Recorded data
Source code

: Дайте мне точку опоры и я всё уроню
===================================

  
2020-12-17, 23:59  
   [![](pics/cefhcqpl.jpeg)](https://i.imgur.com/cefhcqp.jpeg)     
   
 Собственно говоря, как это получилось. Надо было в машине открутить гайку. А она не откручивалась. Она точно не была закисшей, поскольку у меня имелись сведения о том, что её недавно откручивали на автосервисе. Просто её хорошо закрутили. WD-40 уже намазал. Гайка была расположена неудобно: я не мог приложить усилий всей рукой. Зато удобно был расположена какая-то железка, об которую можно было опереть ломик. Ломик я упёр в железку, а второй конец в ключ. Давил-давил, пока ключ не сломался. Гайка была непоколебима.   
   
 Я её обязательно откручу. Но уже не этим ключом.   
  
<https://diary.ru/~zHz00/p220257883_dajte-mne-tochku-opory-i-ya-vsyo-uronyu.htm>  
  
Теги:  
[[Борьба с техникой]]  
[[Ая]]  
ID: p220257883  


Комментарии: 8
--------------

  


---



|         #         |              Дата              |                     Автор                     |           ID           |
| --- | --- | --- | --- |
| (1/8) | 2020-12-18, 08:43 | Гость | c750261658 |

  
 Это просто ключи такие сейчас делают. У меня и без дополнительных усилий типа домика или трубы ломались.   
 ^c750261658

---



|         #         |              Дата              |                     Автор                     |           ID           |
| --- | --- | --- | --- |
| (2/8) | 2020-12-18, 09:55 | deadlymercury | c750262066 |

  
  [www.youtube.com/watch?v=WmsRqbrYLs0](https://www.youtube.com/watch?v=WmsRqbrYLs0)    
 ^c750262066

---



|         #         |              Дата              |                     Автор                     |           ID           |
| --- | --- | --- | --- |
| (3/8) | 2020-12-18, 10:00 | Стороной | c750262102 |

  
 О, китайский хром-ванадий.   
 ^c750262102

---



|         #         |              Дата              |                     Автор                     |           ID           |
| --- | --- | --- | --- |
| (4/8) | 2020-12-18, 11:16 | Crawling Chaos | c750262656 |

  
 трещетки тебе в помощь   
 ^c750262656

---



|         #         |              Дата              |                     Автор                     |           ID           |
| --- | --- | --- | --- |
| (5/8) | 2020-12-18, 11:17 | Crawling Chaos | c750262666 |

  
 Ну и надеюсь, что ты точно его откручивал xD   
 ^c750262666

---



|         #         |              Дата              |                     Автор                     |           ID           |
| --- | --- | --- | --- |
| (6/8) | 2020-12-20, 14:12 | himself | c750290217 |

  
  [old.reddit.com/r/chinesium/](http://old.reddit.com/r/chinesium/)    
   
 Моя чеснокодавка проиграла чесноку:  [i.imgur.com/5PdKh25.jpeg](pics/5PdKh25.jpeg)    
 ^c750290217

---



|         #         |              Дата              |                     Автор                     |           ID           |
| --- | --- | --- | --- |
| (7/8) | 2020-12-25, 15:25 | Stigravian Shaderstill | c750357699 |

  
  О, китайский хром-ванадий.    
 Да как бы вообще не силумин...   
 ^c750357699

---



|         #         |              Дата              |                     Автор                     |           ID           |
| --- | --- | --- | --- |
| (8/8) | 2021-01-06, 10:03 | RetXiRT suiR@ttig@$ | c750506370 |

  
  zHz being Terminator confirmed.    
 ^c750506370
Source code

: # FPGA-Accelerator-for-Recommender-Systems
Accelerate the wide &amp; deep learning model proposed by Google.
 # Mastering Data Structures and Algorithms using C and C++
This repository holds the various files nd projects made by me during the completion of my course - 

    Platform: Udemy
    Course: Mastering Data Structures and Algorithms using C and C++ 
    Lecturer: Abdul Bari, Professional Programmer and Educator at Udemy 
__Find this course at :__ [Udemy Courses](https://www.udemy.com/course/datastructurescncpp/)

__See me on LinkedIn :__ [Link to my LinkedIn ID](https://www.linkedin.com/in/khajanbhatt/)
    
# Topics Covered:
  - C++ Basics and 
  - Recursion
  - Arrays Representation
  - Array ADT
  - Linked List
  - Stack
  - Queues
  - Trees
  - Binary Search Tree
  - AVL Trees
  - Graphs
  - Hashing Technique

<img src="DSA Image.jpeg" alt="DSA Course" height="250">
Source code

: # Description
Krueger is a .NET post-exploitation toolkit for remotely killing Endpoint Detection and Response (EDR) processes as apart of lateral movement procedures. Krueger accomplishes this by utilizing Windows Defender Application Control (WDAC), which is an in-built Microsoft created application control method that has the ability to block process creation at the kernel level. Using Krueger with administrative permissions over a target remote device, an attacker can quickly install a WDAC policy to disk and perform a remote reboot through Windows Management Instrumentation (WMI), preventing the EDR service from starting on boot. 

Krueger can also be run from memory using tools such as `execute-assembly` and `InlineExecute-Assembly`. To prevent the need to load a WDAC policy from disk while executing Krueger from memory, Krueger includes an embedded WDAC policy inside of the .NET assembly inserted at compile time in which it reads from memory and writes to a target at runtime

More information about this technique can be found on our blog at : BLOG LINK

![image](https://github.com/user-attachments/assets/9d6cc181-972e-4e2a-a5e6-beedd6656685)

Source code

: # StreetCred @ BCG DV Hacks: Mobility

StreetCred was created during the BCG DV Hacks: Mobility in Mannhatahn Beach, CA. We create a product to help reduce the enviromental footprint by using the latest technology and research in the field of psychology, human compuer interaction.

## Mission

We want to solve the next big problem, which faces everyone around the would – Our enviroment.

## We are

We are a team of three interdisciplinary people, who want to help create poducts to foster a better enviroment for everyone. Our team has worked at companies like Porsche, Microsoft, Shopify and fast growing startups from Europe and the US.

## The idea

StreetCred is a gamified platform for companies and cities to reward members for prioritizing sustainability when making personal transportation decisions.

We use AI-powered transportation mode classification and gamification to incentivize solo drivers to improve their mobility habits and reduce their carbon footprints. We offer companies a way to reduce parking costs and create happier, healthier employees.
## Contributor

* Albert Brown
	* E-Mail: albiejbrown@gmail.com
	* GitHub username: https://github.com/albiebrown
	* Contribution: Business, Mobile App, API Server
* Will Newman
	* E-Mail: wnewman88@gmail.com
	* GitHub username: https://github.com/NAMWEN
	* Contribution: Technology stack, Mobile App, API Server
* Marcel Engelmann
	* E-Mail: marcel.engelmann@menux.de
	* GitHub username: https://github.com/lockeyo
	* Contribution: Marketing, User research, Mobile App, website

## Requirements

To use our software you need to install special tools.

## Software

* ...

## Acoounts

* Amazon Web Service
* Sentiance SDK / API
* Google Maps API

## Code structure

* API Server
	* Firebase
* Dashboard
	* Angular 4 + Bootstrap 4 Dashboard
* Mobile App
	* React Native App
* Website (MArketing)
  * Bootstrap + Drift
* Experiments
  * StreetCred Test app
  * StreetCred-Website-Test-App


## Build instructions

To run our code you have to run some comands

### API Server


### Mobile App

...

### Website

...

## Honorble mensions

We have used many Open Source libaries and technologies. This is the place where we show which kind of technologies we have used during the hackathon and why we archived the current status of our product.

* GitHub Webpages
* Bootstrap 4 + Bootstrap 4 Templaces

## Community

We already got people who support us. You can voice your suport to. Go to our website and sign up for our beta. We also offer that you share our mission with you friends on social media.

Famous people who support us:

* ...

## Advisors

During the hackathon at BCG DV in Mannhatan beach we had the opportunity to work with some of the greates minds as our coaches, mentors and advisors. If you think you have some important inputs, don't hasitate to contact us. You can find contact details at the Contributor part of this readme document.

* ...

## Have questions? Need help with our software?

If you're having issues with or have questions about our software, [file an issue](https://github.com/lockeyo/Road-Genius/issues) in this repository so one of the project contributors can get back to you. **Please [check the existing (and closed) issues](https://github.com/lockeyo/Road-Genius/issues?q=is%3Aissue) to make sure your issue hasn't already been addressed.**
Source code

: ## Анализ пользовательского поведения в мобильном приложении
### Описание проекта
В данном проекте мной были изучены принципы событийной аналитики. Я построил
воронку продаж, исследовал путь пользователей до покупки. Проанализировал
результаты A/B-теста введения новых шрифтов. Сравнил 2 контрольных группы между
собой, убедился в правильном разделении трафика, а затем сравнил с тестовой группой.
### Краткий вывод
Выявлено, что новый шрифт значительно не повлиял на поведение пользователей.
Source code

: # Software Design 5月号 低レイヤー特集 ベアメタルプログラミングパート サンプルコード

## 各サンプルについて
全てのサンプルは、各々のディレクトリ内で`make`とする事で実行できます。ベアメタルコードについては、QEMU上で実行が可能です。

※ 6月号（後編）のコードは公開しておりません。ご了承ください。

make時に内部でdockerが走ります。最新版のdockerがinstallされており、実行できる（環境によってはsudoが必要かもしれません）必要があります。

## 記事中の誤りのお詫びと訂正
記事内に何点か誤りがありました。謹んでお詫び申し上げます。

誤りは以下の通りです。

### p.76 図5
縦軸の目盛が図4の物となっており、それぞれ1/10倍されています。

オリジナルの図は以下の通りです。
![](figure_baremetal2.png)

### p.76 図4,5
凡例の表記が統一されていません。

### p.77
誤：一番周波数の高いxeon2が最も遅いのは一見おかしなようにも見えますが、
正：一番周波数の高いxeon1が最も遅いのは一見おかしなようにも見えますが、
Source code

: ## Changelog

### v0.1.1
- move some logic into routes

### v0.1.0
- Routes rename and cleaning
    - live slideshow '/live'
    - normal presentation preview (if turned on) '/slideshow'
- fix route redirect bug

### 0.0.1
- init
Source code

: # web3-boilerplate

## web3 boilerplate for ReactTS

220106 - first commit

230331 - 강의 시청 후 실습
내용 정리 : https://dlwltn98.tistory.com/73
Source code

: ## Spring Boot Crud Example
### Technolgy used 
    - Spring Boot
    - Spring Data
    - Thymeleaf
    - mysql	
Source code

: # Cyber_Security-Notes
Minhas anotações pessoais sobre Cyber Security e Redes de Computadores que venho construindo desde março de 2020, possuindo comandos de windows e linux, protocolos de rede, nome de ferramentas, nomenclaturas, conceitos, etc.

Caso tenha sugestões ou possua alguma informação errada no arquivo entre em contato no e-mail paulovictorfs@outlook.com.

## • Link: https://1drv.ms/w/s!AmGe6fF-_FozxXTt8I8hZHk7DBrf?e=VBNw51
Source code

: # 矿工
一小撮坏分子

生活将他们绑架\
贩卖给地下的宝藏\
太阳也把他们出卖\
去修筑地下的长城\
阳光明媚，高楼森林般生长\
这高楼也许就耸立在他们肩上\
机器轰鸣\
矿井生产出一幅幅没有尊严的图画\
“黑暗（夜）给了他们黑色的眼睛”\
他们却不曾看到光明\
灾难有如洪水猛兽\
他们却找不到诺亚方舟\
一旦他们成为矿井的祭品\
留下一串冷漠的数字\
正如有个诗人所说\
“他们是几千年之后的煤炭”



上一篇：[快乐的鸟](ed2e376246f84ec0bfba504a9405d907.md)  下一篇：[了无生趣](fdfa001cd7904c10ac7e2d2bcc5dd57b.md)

ABOUT THIS TASK
All that should appear in the response is the run of lines from the first line of the entries through the line containing "[![](pics/cefhcqpl.jpeg)](https://i.imgur.com/cefhcqp.jpeg)", copied exactly.

RESPONSE TO THIS EXERCISE
Source code

: Дайте мне точку опоры и я всё уроню
===================================

  
2020-12-17, 23:59  
   [![](pics/cefhcqpl.jpeg)](https://i.imgur.com/cefhcqp.jpeg)     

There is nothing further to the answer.